The campus has been named one of top 10 most beautiful campuses in Canada. It is built on  a hilltop in Squamish, BC.

Quest's campus includes an academic building, a library building, a "RecPlex" which contains a full gymnasium facility, and a services building that includes a cafeteria. There are currently five main student residences, each priced the same as an average Canadian university and with nearly twice the floor space. Currently only two are being used by the university students. The others have been rented out to a high school which uses the Campus daily.

Cost and financial aid
Because Quest is private, it receives no government funding at any level. Its operations are funded by tuition and private donations. According to its website, full-time tuition for Canadian students and permanent residents is C$21,000. For international students, it is $35,000. Room and board can add another $15,000, depending on the student's selections.

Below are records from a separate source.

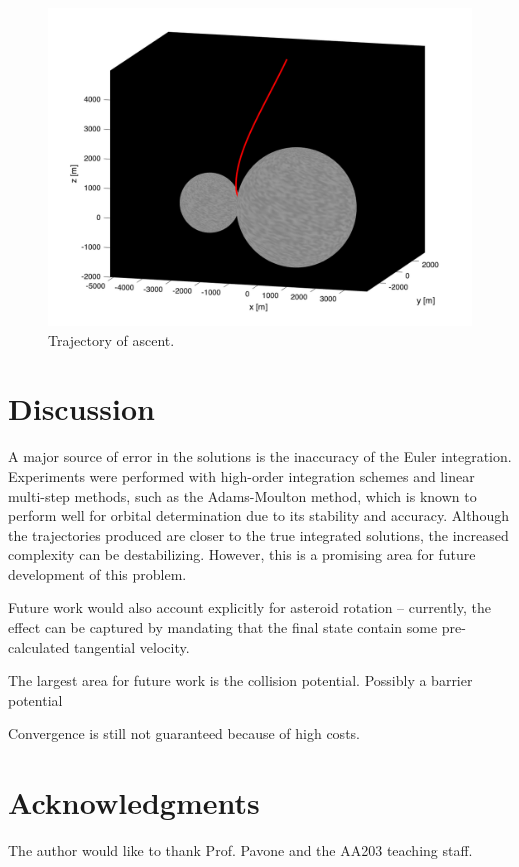 \documentclass{article}
\begin{document}
\begin{multicols}{2}
\begin{figure}[H]
	\center
	\includegraphics[width=0.85\linewidth]{figs/asc_traj_good}
	\caption{Trajectory of ascent.}
	\label{fig:asc_traj}
\end{figure}

\section*{Discussion}
A major source of error in the solutions is the inaccuracy of the Euler integration. Experiments were performed with high-order integration schemes and linear multi-step methods, such as the Adams-Moulton method, which is known to perform well for orbital determination due to its stability and accuracy. Although the trajectories produced are closer to the true integrated solutions, the increased complexity can be destabilizing. However, this is a promising area for future development of this problem. 

Future work would also account explicitly for asteroid rotation -- currently, the effect can be captured by mandating that the final state contain some pre-calculated tangential velocity.

The largest area for future work is the collision potential. Possibly a barrier potential

Convergence is still not guaranteed because of high costs.

\section*{Acknowledgments}
The author would like to thank Prof. Pavone and the AA203 teaching staff.

\end{multicols}
\end{document}
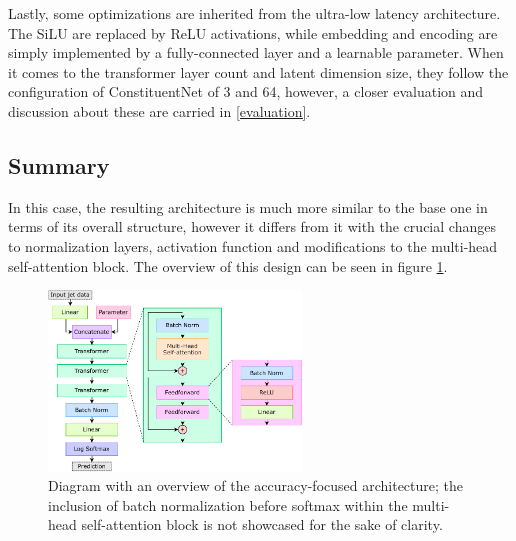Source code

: Lastly, some optimizations are inherited from the ultra-low latency architecture. The SiLU are replaced by ReLU activations, while embedding and encoding are simply implemented by a fully-connected layer and a learnable parameter. When it comes to the transformer layer count and latent dimension size, they follow the configuration of ConstituentNet of 3 and 64, however, a closer evaluation and discussion about these are carried in \cref{evaluation}.

\subsection{Summary}
In this case, the resulting architecture is much more similar to the base one in terms of its overall structure, however it differs from it with the crucial changes to normalization layers, activation function and modifications to the multi-head self-attention block. The overview of this design can be seen in figure \ref{fig:constituent-net-accuracy}.

\begin{figure}[hpt!]
  \centering
  \includegraphics[trim={0cm 0cm 0cm 0cm}, width=0.6\textwidth, center]{models/constituent_net_accuracy.pdf}
  \caption{Diagram with an overview of the accuracy-focused architecture; the inclusion of batch normalization before softmax within the multi-head self-attention block is not showcased for the sake of clarity.}
  \label{fig:constituent-net-accuracy}
\end{figure}



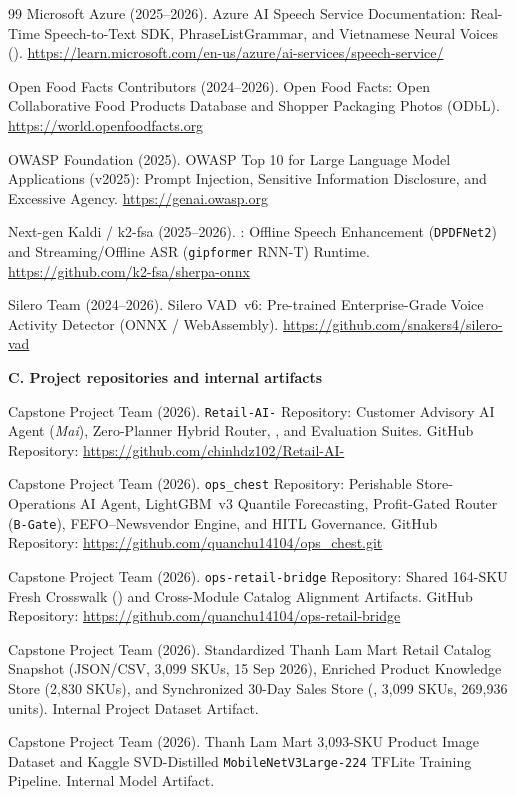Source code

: \begin{thebibliography}{99}
Microsoft Azure (2025--2026).
Azure AI Speech Service Documentation: Real-Time Speech-to-Text SDK, PhraseListGrammar, and Vietnamese Neural Voices ().
\url{https://learn.microsoft.com/en-us/azure/ai-services/speech-service/}

Open Food Facts Contributors (2024--2026).
Open Food Facts: Open Collaborative Food Products Database and Shopper Packaging Photos (ODbL).
\url{https://world.openfoodfacts.org}

OWASP Foundation (2025).
OWASP Top 10 for Large Language Model Applications (v2025): Prompt Injection, Sensitive Information Disclosure, and Excessive Agency.
\url{https://genai.owasp.org}

Next-gen Kaldi / k2-fsa (2025--2026).
: Offline Speech Enhancement (\texttt{DPDFNet2}) and Streaming/Offline ASR (\texttt{gipformer} RNN-T) Runtime.
\url{https://github.com/k2-fsa/sherpa-onnx}

Silero Team (2024--2026).
Silero VAD~v6: Pre-trained Enterprise-Grade Voice Activity Detector (ONNX / WebAssembly).
\url{https://github.com/snakers4/silero-vad}

\item[]\hspace*{-\leftmargin}\textbf{C. Project repositories and internal artifacts}

Capstone Project Team (2026).
\texttt{Retail-AI-} Repository: Customer Advisory AI Agent (\emph{Mai}), Zero-Planner Hybrid Router, , and Evaluation Suites.
GitHub Repository: \url{https://github.com/chinhdz102/Retail-AI-}

Capstone Project Team (2026).
\texttt{ops\_chest} Repository: Perishable Store-Operations AI Agent, LightGBM~v3 Quantile Forecasting, Profit-Gated Router (\texttt{B-Gate}), FEFO--Newsvendor Engine, and HITL Governance.
GitHub Repository: \url{https://github.com/quanchu14104/ops_chest.git}

Capstone Project Team (2026).
\texttt{ops-retail-bridge} Repository: Shared 164-SKU Fresh Crosswalk () and Cross-Module Catalog Alignment Artifacts.
GitHub Repository: \url{https://github.com/quanchu14104/ops-retail-bridge}

Capstone Project Team (2026).
Standardized Thanh Lam Mart Retail Catalog Snapshot (JSON/CSV, 3,099 SKUs, 15 Sep 2026), Enriched Product Knowledge Store (2,830 SKUs), and Synchronized 30-Day Sales Store (, 3,099 SKUs, 269,936 units).
Internal Project Dataset Artifact.

Capstone Project Team (2026).
Thanh Lam Mart 3,093-SKU Product Image Dataset and Kaggle SVD-Distilled \texttt{MobileNetV3Large-224} TFLite Training Pipeline.
Internal Model Artifact.

\end{thebibliography}

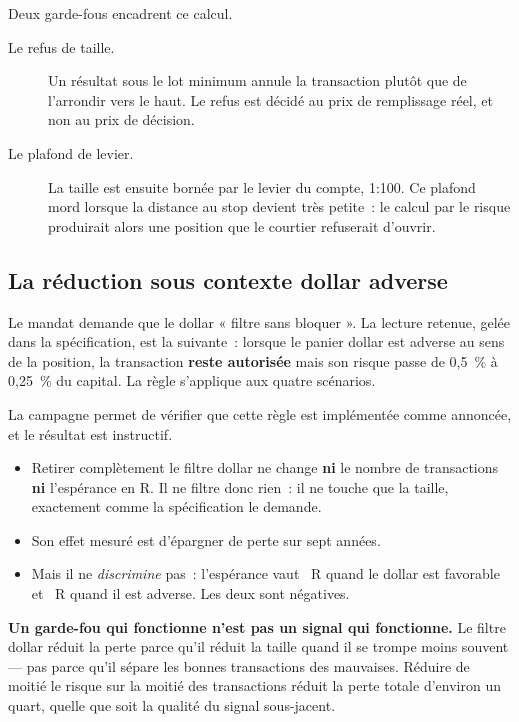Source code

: Deux garde-fous encadrent ce calcul.

\begin{description}
  \item[Le refus de taille.] Un résultat sous le lot minimum annule la
  transaction plutôt que de l'arrondir vers le haut. Le refus est décidé au
  prix de remplissage réel, et non au prix de décision.
  \item[Le plafond de levier.] La taille est ensuite bornée par le levier du
  compte, 1:100. Ce plafond mord lorsque la distance au stop devient très
  petite~: le calcul par le risque produirait alors une position que le
  courtier refuserait d'ouvrir.
\end{description}

\subsection{La réduction sous contexte dollar adverse}

Le mandat demande que le dollar « filtre sans bloquer ». La lecture retenue,
gelée dans la spécification, est la suivante~: lorsque le panier dollar est
adverse au sens de la position, la transaction \textbf{reste autorisée} mais
son risque passe de 0,5~\% à 0,25~\% du capital. La règle s'applique aux
quatre scénarios.

La campagne permet de vérifier que cette règle est implémentée comme annoncée,
et le résultat est instructif.

\begin{itemize}
  \item Retirer complètement le filtre dollar ne change \textbf{ni} le nombre
  de transactions \textbf{ni} l'espérance en R. Il ne filtre donc rien~: il ne
  touche que la taille, exactement comme la spécification le demande.
  \item Son effet mesuré est d'épargner \metric{\XTenDxySavings} de perte sur
  sept années.
  \item Mais il ne \emph{discrimine} pas~: l'espérance vaut
  \XTenDxyFavourableR{}~R quand le dollar est favorable et
  \XTenDxyAdverseR{}~R quand il est adverse. Les deux sont négatives.
\end{itemize}

\begin{warningbox}
\textbf{Un garde-fou qui fonctionne n'est pas un signal qui fonctionne.} Le
filtre dollar réduit la perte parce qu'il réduit la taille quand il se trompe
moins souvent --- pas parce qu'il sépare les bonnes transactions des
mauvaises. Réduire de moitié le risque sur la moitié des transactions réduit
la perte totale d'environ un quart, quelle que soit la qualité du signal
sous-jacent.
\end{warningbox}

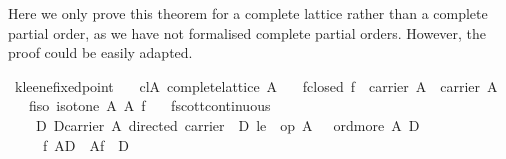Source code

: \begin{isabellebody}
\begin{isamarkuptext}
  Here we only prove this theorem for a complete lattice rather than a
  complete partial order, as we have not formalised complete partial
  orders. However, the proof could be easily adapted.%
\end{isamarkuptext}%
\isamarkuptrue%
\isamarkupfalse%
\ kleene{}fixed{}point{}\isanewline
\ \ \ cl{}A{}\ {}complete{}lattice\ A{}\isanewline
\ \ \ f{}closed{}\ {}f\ {}\ carrier\ A\ {}\ carrier\ A{}\isanewline
\ \ \ f{}iso{}\ {}isotone\ A\ A\ f{}\isanewline
\ \ \ f{}scott{}continuous{}\isanewline
\ \ \ \ {}{}D{}\ {}D{}carrier\ A{}\ directed\ {}carrier\ {}\ D{}\ le\ {}\ op\ {}\isactrlbsub A\ {}\ {}\ ord{}more\ A{}{}\ D\ {}\ {}{}{}\isanewline
\ \ \ \ {}\ f\ {}{}\isactrlbsub A\isactrlesub D{}\ {}\ {}\isactrlbsub Af\ {}\ D{}{}\isanewline

\end{isabellebody}
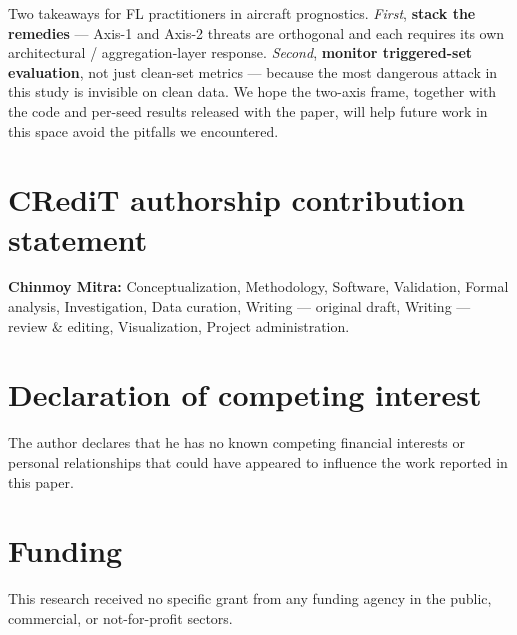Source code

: \documentclass[preprint,12pt,authoryear]{elsarticle}
\begin{document}
Two takeaways for FL practitioners in aircraft prognostics.
\emph{First}, \textbf{stack the remedies} --- Axis-1 and Axis-2
threats are orthogonal and each requires its own
architectural / aggregation-layer response. \emph{Second},
\textbf{monitor triggered-set evaluation}, not just clean-set
metrics --- because the most dangerous attack in this study is
invisible on clean data. We hope the two-axis frame, together with
the code and per-seed results released with the paper, will help
future work in this space avoid the pitfalls we encountered.




\section*{CRediT authorship contribution statement}
\textbf{Chinmoy Mitra:} Conceptualization, Methodology, Software,
Validation, Formal analysis, Investigation, Data curation,
Writing --- original draft, Writing --- review \& editing,
Visualization, Project administration.

\section*{Declaration of competing interest}
The author declares that he has no known competing financial
interests or personal relationships that could have appeared to
influence the work reported in this paper.

\section*{Funding}
This research received no specific grant from any funding agency in
the public, commercial, or not-for-profit sectors.
\end{document}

Eligible students can receive financial aid, including scholarships that range from $2000 to full tuition; bursaries; and a Work-Study program on campus. Quest also offers substantial scholarships through its LEAP program (see below). Quest is an approved post-secondary institution to administer government student loans from all provinces in Canada plus the Northwest Territories, Nunavut and the Yukon. Quest is also an approved post-secondary institution to administer certain programs out of the US.

Leaders in Elite Athletics and Performance program
Quest's Leaders in Elite Athletics & Performance program (LEAP) is structured to accommodate the needs of elite athletes and performers who wish to pursue a postsecondary education. LEAP students are afforded extra flexibility in housing, billing, and course scheduling. They may take more years to graduate, and are eligible for LEAP scholarships.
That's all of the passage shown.